TASK DIRECTIONS:
Lift out all lines below that contain "equation".

(Records excerpted from a collection)
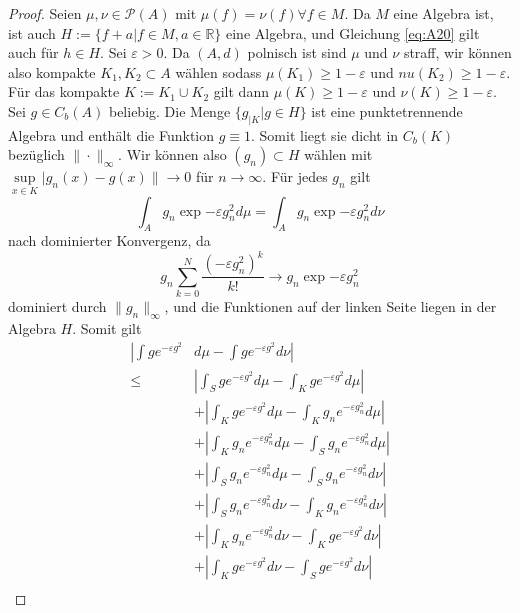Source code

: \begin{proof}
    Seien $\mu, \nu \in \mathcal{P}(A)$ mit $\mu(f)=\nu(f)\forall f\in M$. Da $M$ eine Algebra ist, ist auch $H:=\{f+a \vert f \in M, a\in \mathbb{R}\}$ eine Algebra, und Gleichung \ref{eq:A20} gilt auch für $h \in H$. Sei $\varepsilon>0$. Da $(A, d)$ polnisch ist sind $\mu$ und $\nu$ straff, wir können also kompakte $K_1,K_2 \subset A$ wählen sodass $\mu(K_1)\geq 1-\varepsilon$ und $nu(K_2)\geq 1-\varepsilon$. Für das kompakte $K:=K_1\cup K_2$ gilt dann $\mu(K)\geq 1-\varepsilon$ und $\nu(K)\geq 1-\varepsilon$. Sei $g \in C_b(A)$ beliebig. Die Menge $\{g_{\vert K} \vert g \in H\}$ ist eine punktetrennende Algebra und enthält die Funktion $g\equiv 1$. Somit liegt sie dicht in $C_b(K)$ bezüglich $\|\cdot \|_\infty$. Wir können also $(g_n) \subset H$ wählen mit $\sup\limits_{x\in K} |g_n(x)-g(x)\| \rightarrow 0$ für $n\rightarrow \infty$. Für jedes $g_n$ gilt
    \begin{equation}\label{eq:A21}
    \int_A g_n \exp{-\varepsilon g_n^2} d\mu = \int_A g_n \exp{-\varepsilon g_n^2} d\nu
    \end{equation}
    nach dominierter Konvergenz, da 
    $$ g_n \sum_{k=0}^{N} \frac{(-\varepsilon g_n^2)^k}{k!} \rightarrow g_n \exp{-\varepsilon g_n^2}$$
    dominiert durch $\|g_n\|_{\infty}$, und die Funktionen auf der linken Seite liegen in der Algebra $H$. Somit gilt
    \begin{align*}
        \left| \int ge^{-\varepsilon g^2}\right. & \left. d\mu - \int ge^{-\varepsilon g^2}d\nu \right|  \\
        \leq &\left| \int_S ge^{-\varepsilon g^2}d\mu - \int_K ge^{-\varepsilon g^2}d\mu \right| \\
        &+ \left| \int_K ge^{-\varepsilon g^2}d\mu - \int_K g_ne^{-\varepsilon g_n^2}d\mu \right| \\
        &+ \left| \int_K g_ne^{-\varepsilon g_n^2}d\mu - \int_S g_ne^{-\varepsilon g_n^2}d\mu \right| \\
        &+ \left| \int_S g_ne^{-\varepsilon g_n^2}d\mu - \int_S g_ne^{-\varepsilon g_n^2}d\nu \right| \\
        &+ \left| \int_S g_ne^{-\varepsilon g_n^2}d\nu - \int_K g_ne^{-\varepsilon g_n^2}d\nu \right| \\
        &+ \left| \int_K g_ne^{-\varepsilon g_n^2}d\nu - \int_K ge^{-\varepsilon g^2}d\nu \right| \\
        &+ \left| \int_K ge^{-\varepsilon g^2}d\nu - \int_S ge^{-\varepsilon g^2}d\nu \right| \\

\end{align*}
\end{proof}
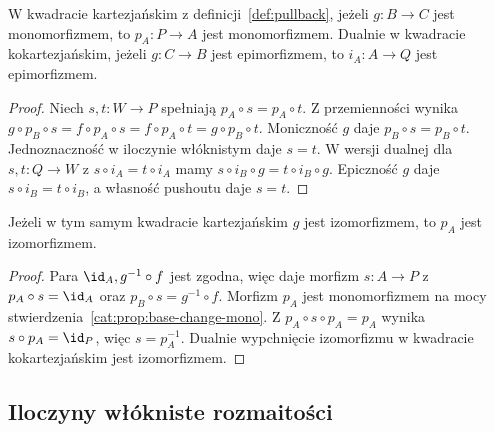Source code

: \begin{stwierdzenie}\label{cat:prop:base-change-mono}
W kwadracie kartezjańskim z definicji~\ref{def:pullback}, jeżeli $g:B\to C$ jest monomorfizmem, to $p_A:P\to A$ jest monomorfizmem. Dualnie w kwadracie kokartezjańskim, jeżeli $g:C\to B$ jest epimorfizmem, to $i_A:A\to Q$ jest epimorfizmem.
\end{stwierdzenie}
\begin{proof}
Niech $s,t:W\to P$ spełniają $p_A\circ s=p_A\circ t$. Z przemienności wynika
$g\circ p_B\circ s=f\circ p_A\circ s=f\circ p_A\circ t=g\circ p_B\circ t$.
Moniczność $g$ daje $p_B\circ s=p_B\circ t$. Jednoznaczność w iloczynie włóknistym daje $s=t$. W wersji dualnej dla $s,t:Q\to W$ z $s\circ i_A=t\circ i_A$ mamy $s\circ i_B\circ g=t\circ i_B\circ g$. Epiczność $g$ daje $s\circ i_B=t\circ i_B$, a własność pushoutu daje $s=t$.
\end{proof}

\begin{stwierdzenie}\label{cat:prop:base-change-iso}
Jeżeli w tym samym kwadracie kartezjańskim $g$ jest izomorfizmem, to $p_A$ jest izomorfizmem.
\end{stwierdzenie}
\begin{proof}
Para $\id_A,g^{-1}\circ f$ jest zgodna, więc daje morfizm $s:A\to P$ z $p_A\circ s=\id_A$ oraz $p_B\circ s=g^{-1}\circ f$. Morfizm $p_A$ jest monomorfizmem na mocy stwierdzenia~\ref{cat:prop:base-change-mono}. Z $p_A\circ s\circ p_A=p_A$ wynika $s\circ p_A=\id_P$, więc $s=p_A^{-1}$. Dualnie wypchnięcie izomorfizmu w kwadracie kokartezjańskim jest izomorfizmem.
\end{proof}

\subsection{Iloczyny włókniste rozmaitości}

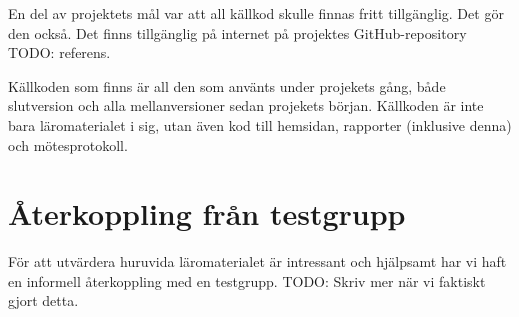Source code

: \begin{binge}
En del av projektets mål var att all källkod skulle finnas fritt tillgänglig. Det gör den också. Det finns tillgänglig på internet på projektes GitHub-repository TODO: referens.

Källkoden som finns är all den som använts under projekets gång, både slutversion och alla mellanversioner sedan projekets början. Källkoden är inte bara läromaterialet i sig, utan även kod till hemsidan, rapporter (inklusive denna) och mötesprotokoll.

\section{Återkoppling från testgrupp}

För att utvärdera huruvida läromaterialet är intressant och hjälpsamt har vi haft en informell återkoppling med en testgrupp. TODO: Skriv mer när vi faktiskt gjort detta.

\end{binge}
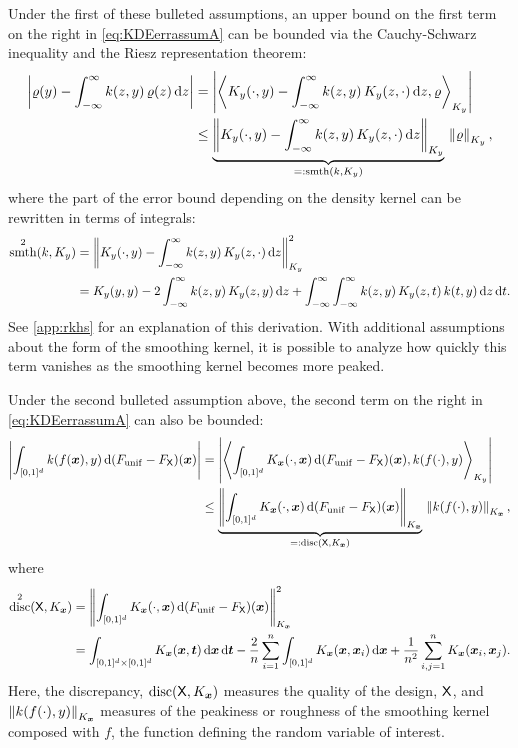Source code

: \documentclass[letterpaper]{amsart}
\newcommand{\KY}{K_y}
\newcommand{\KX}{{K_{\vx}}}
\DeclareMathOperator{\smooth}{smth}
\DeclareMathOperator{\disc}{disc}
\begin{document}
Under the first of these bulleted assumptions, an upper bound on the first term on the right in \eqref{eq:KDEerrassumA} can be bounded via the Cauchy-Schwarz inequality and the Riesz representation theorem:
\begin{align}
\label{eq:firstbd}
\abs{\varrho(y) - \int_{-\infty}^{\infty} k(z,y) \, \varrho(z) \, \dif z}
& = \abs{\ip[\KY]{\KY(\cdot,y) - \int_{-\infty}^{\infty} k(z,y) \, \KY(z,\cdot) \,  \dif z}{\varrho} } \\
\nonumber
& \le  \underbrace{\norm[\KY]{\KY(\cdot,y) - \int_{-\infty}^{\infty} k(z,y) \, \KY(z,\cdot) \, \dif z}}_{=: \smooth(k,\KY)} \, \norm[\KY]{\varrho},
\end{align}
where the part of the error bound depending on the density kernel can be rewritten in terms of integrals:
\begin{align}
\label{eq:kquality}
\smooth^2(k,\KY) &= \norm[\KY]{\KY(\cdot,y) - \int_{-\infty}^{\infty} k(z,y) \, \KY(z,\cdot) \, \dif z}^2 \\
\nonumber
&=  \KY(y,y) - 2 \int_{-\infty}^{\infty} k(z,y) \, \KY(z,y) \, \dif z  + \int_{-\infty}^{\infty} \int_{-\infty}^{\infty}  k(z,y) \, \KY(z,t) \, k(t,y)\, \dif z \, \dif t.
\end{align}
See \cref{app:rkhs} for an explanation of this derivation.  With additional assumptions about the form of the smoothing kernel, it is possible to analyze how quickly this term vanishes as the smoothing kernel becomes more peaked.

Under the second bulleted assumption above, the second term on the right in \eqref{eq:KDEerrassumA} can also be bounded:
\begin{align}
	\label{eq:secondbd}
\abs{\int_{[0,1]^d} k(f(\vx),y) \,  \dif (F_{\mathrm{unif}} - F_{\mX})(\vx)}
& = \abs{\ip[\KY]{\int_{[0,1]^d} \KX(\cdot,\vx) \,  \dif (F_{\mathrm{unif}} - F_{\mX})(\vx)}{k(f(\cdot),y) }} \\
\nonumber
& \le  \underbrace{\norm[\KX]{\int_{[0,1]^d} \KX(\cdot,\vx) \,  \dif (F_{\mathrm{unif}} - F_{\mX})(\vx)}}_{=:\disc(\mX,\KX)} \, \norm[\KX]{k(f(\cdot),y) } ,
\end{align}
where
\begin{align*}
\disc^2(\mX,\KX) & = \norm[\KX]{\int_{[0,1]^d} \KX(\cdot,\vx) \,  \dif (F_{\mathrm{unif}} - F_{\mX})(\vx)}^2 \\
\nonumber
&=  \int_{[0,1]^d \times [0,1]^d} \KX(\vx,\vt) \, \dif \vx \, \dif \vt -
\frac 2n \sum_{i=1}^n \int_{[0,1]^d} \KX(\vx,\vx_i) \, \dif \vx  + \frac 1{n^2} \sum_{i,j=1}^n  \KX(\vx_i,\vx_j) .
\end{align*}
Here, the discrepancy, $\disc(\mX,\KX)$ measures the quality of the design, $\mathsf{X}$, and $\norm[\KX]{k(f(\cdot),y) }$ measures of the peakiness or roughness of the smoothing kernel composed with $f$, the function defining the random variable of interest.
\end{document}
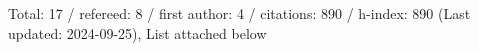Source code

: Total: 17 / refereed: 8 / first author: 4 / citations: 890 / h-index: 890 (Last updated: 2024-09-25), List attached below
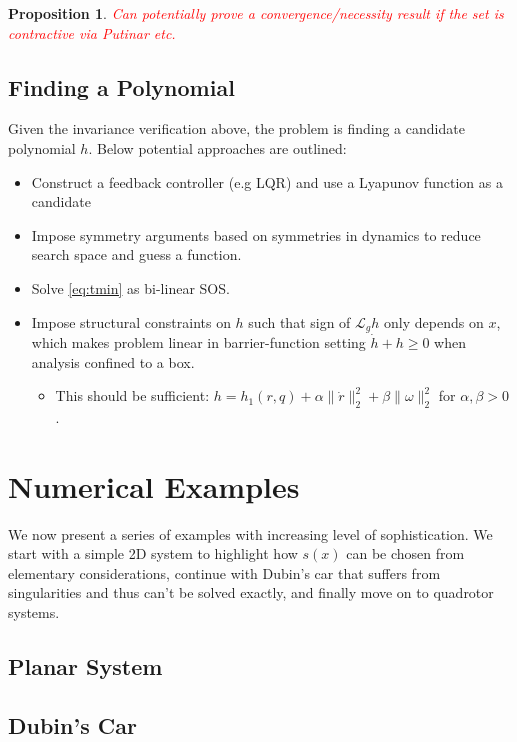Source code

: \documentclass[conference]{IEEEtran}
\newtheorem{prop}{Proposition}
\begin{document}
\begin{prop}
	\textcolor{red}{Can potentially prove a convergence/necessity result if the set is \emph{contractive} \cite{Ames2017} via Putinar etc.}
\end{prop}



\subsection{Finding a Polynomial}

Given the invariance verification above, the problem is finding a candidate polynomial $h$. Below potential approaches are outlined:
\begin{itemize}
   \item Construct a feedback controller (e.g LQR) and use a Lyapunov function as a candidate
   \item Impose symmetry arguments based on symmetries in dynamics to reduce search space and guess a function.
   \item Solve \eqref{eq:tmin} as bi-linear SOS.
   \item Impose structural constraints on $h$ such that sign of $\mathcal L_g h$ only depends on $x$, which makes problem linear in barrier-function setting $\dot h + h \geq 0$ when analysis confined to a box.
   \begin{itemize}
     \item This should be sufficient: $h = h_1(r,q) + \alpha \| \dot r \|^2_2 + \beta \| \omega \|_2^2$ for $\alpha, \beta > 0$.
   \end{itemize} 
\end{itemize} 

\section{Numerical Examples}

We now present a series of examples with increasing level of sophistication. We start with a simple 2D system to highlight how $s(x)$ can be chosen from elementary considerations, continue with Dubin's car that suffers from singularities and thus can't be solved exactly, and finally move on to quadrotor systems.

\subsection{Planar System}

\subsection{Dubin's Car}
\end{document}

SOLUTION TO THIS TASK:
    \begin{equation}\label{eq:A21}
    \end{equation}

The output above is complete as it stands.